Norton, J. Henry, C. J., and Sherwood, J., dissent.

OPINION

Norton, J.

Plaintiff brought this suit in the circuit court of the city of St. Louis, to recover damages for the death of her husband, alleged to have been killed by the negligence of defendant in running its locomotive, without ringing its bell, at a reckless and unlawful rate of speed, over Dorcas street, in said city. Plaintiff obtained judgment which, on appeal to the St. Louis court of appeals, was affirmed pro forma, from which an appeal is prosecuted to this court.

At the close of plaintiff's evidence defendant asked an instruction by way of demurrer to it, which was refused, and this action of the court is the first ground of error assigned.
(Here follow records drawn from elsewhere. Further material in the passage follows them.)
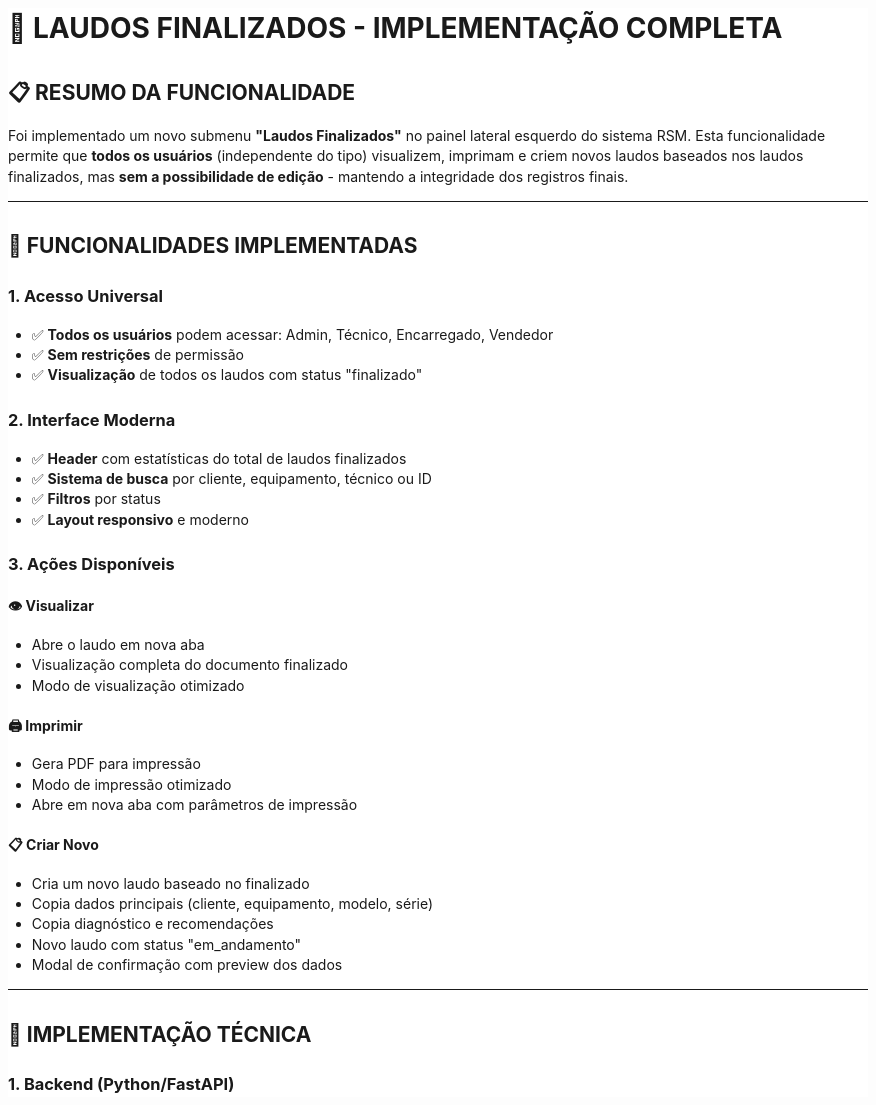 # 🏁 LAUDOS FINALIZADOS - IMPLEMENTAÇÃO COMPLETA

## 📋 **RESUMO DA FUNCIONALIDADE**

Foi implementado um novo submenu **"Laudos Finalizados"** no painel lateral esquerdo do sistema RSM. Esta funcionalidade permite que **todos os usuários** (independente do tipo) visualizem, imprimam e criem novos laudos baseados nos laudos finalizados, mas **sem a possibilidade de edição** - mantendo a integridade dos registros finais.

---

## 🎯 **FUNCIONALIDADES IMPLEMENTADAS**

### **1. Acesso Universal**
- ✅ **Todos os usuários** podem acessar: Admin, Técnico, Encarregado, Vendedor
- ✅ **Sem restrições** de permissão
- ✅ **Visualização** de todos os laudos com status "finalizado"

### **2. Interface Moderna**
- ✅ **Header** com estatísticas do total de laudos finalizados
- ✅ **Sistema de busca** por cliente, equipamento, técnico ou ID
- ✅ **Filtros** por status
- ✅ **Layout responsivo** e moderno

### **3. Ações Disponíveis**

#### **👁️ Visualizar**
- Abre o laudo em nova aba
- Visualização completa do documento finalizado
- Modo de visualização otimizado

#### **🖨️ Imprimir**
- Gera PDF para impressão
- Modo de impressão otimizado
- Abre em nova aba com parâmetros de impressão

#### **📋 Criar Novo**
- Cria um novo laudo baseado no finalizado
- Copia dados principais (cliente, equipamento, modelo, série)
- Copia diagnóstico e recomendações
- Novo laudo com status "em_andamento"
- Modal de confirmação com preview dos dados

---

## 🔧 **IMPLEMENTAÇÃO TÉCNICA**

### **1. Backend (Python/FastAPI)**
A demurrer to the evidence admits the facts the evidence tends to prove, and, in passing upon it, the court is required to make every inference of fact in favor of the party offering the evidence which a jury might, with any degree of propriety, have inferred in his favor, and if, when viewed in this light, it is insufficient to support a verdict in his favor, the demurrer should be sustained. Buesching v. St. Louis Gas Light Co., 73 Mo. 219. The evidence in this case shows that defendant had three tracks crossing Dorcas street in the city of St. Louis, one of them being a switch track leading to the car shops, the next one to it being the south-bound track, and designated, by the witnesses, the west track, and the next one to it being the north-bound track, and designated by the witnesses as the east track. The distance between the switch track, and the west or south-bound track, was estimated to be from ten to twenty feet, and the distance between the latter track and the east, or north-bound track, was estimated by a majority of the witnesses to be five or six feet, some of them saying it was ten feet.

On the day of the accident, Donohue, the husband of plaintiff, was driving, at a moderate gait, a one-horse spring wagon, going from west to east, on and along said Dorcas street, and on approaching the switch track, his attention was attracted to an engine on the said track to the north of him. He was looking at this engine while driving over the switch track, and until he got on the west track, when he looked south and saw the engine on the east track approaching the crossing, about thirty yards from him, when he stood up, struck his horse, whose forefeet were at the time off the east track, but before the crossing was made the horse and wagon were struck by the engine, and he was instantly killed. The evidence tends to show, and does show, that, Donohue did not stop his wagon, nor look south, till he got on the west track; it tends, also, to show that in consequence of the view being obstructed by a row of houses, deceased could not, if he had looked, seen the approach of an engine coming from the south on the east-bound track till he got on the west track, from which point a train approaching from the south could be seen at a distance of two or four blocks, and there was nothing to prevent those managing the train from seeing the perilous condition of deceased.

The following ordinances were also put in evidence:

"25. It shall not be lawful, within the limits of the city of St. Louis, for any car, cars, or locomotive, propelled by steam power, to run at a rate of speed exceeding six miles per hour; but nothing in this section shall be so construed as to apply to any car, cars, or locomotives, run over the track or tracks, which are maintained along the river bank between Arsenal street and Elwood street."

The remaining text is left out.